- _Extracted data entries_:
== Segment start ==
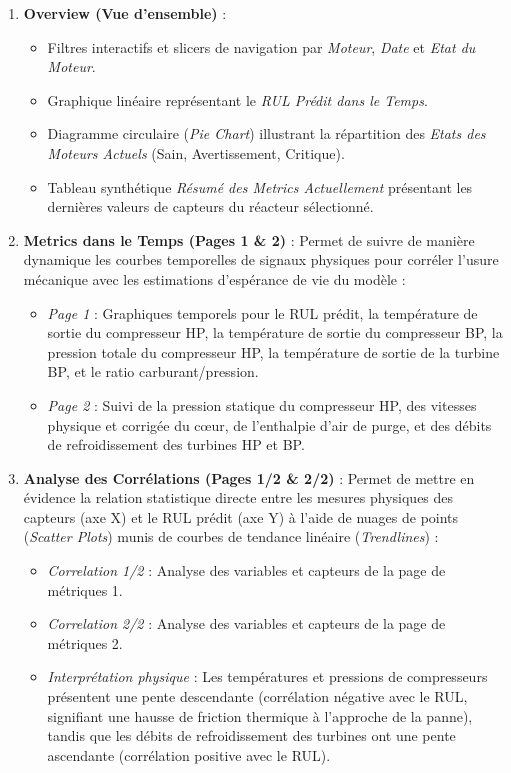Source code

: \documentclass[12pt]{report}
\begin{document}
\begin{enumerate}
    \item \textbf{Overview (Vue d'ensemble)} :
    \begin{itemize}
        \item Filtres interactifs et slicers de navigation par \textit{Moteur}, \textit{Date} et \textit{Etat du Moteur}.
        \item Graphique linéaire représentant le \textit{RUL Prédit dans le Temps}.
        \item Diagramme circulaire (\textit{Pie Chart}) illustrant la répartition des \textit{Etats des Moteurs Actuels} (Sain, Avertissement, Critique).
        \item Tableau synthétique \textit{Résumé des Metrics Actuellement} présentant les dernières valeurs de capteurs du réacteur sélectionné.
    \end{itemize}
    
    \item \textbf{Metrics dans le Temps (Pages 1 \& 2)} :
    Permet de suivre de manière dynamique les courbes temporelles de signaux physiques pour corréler l'usure mécanique avec les estimations d'espérance de vie du modèle :
    \begin{itemize}
        \item \textit{Page 1} : Graphiques temporels pour le RUL prédit, la température de sortie du compresseur HP, la température de sortie du compresseur BP, la pression totale du compresseur HP, la température de sortie de la turbine BP, et le ratio carburant/pression.
        \item \textit{Page 2} : Suivi de la pression statique du compresseur HP, des vitesses physique et corrigée du cœur, de l'enthalpie d'air de purge, et des débits de refroidissement des turbines HP et BP.
    \end{itemize}
    
    \item \textbf{Analyse des Corrélations (Pages 1/2 \& 2/2)} :
    Permet de mettre en évidence la relation statistique directe entre les mesures physiques des capteurs (axe X) et le RUL prédit (axe Y) à l'aide de nuages de points (\textit{Scatter Plots}) munis de courbes de tendance linéaire (\textit{Trendlines}) :
    \begin{itemize}
        \item \textit{Correlation 1/2} : Analyse des variables et capteurs de la page de métriques 1.
        \item \textit{Correlation 2/2} : Analyse des variables et capteurs de la page de métriques 2.
        \item \textit{Interprétation physique} : Les températures et pressions de compresseurs présentent une pente descendante (corrélation négative avec le RUL, signifiant une hausse de friction thermique à l'approche de la panne), tandis que les débits de refroidissement des turbines ont une pente ascendante (corrélation positive avec le RUL).
    \end{itemize}
\end{enumerate}
\end{document}
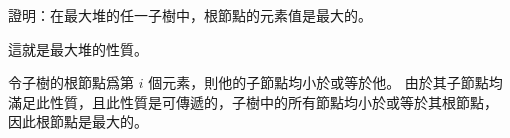 \startEXERCISE
證明：在最大堆的任一子樹中，根節點的元素值是最大的。
\stopEXERCISE

\startANSWER
這就是最大堆的性質。

令子樹的根節點爲第 $i$ 個元素，則他的子節點均小於或等於他。
由於其子節點均滿足此性質，且此性質是可傳遞的，子樹中的所有節點均小於或等於其根節點，
因此根節點是最大的。
\stopANSWER
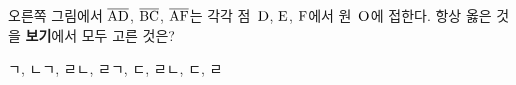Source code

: \noindent\begin{minipage}[t]{0.58\linewidth}\vspace{0pt}\raggedright 오른쪽 그림에서 $\seg{AD}$, $\seg{BC}$, $\seg{AF}$는 각각 점~$\pt{D}$, $\pt{E}$, $\pt{F}$에서 원~$\pt{O}$에 접한다. 항상 옳은 것을 \textbf{보기}에서 모두 고른 것은? \end{minipage}\hfill\begin{minipage}[t]{0.4\linewidth}\vspace{0pt}\centering \resizebox{\ifdim\width>\linewidth\linewidth\else\width\fi}{!}{}\end{minipage}\par
\noindent {}
\begin{choices32}{ㄱ, ㄴ}{ㄱ, ㄹ}{ㄴ, ㄹ}{ㄱ, ㄷ, ㄹ}{ㄴ, ㄷ, ㄹ}\end{choices32}
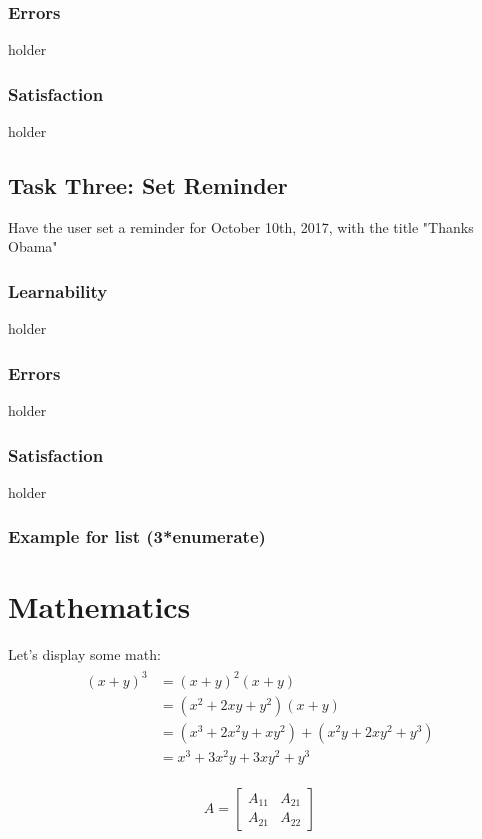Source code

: \documentclass[paper=a4, fontsize=11pt]{scrartcl}	%
\numberwithin{equation}{section}															%
\numberwithin{figure}{section}																%
\numberwithin{table}{section}																%
\begin{document}
\subsubsection{Errors}
holder

\subsubsection{Satisfaction}
holder


\subsection{Task Three: Set Reminder}
Have the user set  a reminder for October 10th, 2017, with the title "Thanks Obama"

\subsubsection{Learnability}
holder


\subsubsection{Errors}
holder

\subsubsection{Satisfaction}
holder









\subsubsection{Example for list (3*enumerate)}




\section{Mathematics}
Let's display some math:
\begin{align} 
	\begin{split}
	(x+y)^3 	&= (x+y)^2(x+y)\\
					&=(x^2+2xy+y^2)(x+y)\\
					&=(x^3+2x^2y+xy^2) + (x^2y+2xy^2+y^3)\\
					&=x^3+3x^2y+3xy^2+y^3
	\end{split}					
\end{align}

\begin{align}
	A = 
	\begin{bmatrix}
	A_{11} & A_{21} \\
  	A_{21} & A_{22}
	\end{bmatrix}
\end{align}
\end{document}
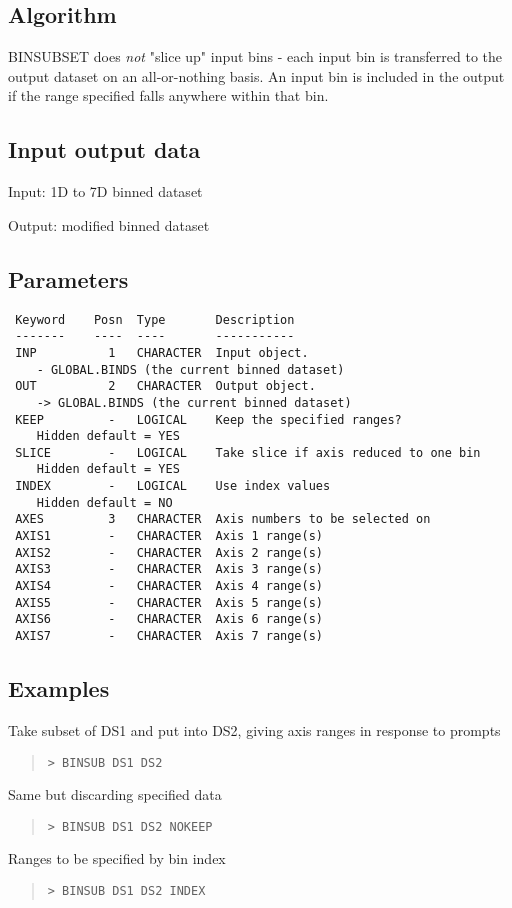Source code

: \documentclass{book}
\renewcommand{\_}{{\tt\char'137}}     %
\begin{document}
\subsection{Algorithm}
BINSUBSET does {\em not} "slice up" input bins - each input bin is
transferred to the output dataset on an all-or-nothing basis.
An input bin is included in the output if the range specified
falls anywhere within that bin.

\subsection{Input output data}
Input: 1D to 7D binned dataset

Output: modified binned dataset

\subsection{Parameters}
\begin{verbatim}
 Keyword    Posn  Type       Description
 -------    ----  ----       -----------
 INP          1   CHARACTER  Input object.
    - GLOBAL.BINDS (the current binned dataset)
 OUT          2   CHARACTER  Output object.
    -> GLOBAL.BINDS (the current binned dataset)
 KEEP         -   LOGICAL    Keep the specified ranges?
    Hidden default = YES
 SLICE        -   LOGICAL    Take slice if axis reduced to one bin
    Hidden default = YES
 INDEX        -   LOGICAL    Use index values
    Hidden default = NO
 AXES         3   CHARACTER  Axis numbers to be selected on
 AXIS1        -   CHARACTER  Axis 1 range(s)
 AXIS2        -   CHARACTER  Axis 2 range(s)
 AXIS3        -   CHARACTER  Axis 3 range(s)
 AXIS4        -   CHARACTER  Axis 4 range(s)
 AXIS5        -   CHARACTER  Axis 5 range(s)
 AXIS6        -   CHARACTER  Axis 6 range(s)
 AXIS7        -   CHARACTER  Axis 7 range(s)

\end{verbatim}\subsection{Examples}
Take subset of DS1 and put into DS2, giving axis ranges in response
to prompts
\begin{quote}\begin{verbatim}
> BINSUB DS1 DS2
\end{verbatim}\end{quote}
Same but discarding specified data
\begin{quote}\begin{verbatim}
> BINSUB DS1 DS2 NOKEEP
\end{verbatim}\end{quote}
Ranges to be specified by bin index
\begin{quote}\begin{verbatim}
> BINSUB DS1 DS2 INDEX
\end{verbatim}\end{quote}
\end{document}
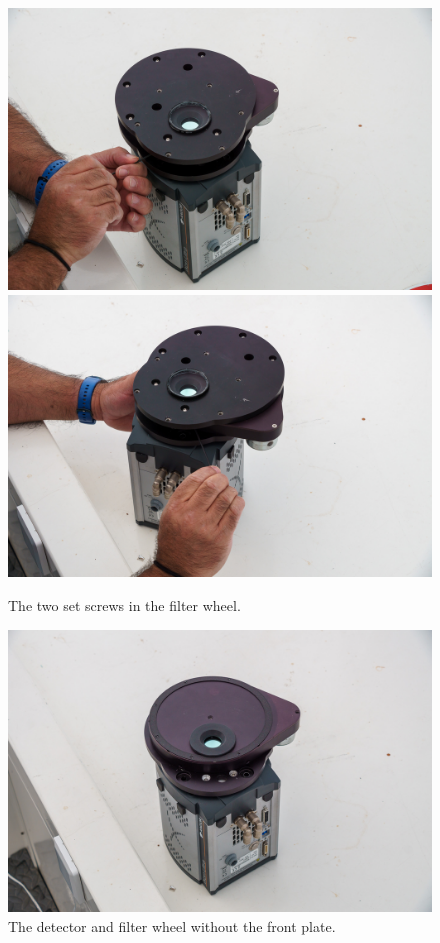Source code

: \begin{figure}
\begin{center}
\includegraphics[width=0.8\linewidth]{figures/huitzi-set-screws-a.jpg}
\includegraphics[width=0.8\linewidth]{figures/huitzi-set-screws-b.jpg}
\end{center}
\caption{The two set screws in the filter wheel.}
\label{figure:huitzi-set-screws}
\end{figure}


\begin{figure}
\begin{center}
\includegraphics[width=0.8\linewidth]{figures/huitzi-without-front-plate.jpg}
\end{center}
\caption{The detector and filter wheel without the front plate.}
\label{figure:huitzi-without-front-plate}
\end{figure}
== Segment end ==
- _Your assignment_: Pictures stay out. Print the lines of the records above exactly, from the first through the one with "Graphique linéaire représentant".

- _Problem solution_:
Source code

: \documentclass[12pt]{report}
\begin{document}
\begin{enumerate}
    \item \textbf{Overview (Vue d'ensemble)} :
    \begin{itemize}
        \item Filtres interactifs et slicers de navigation par \textit{Moteur}, \textit{Date} et \textit{Etat du Moteur}.
        \item Graphique linéaire représentant le \textit{RUL Prédit dans le Temps}.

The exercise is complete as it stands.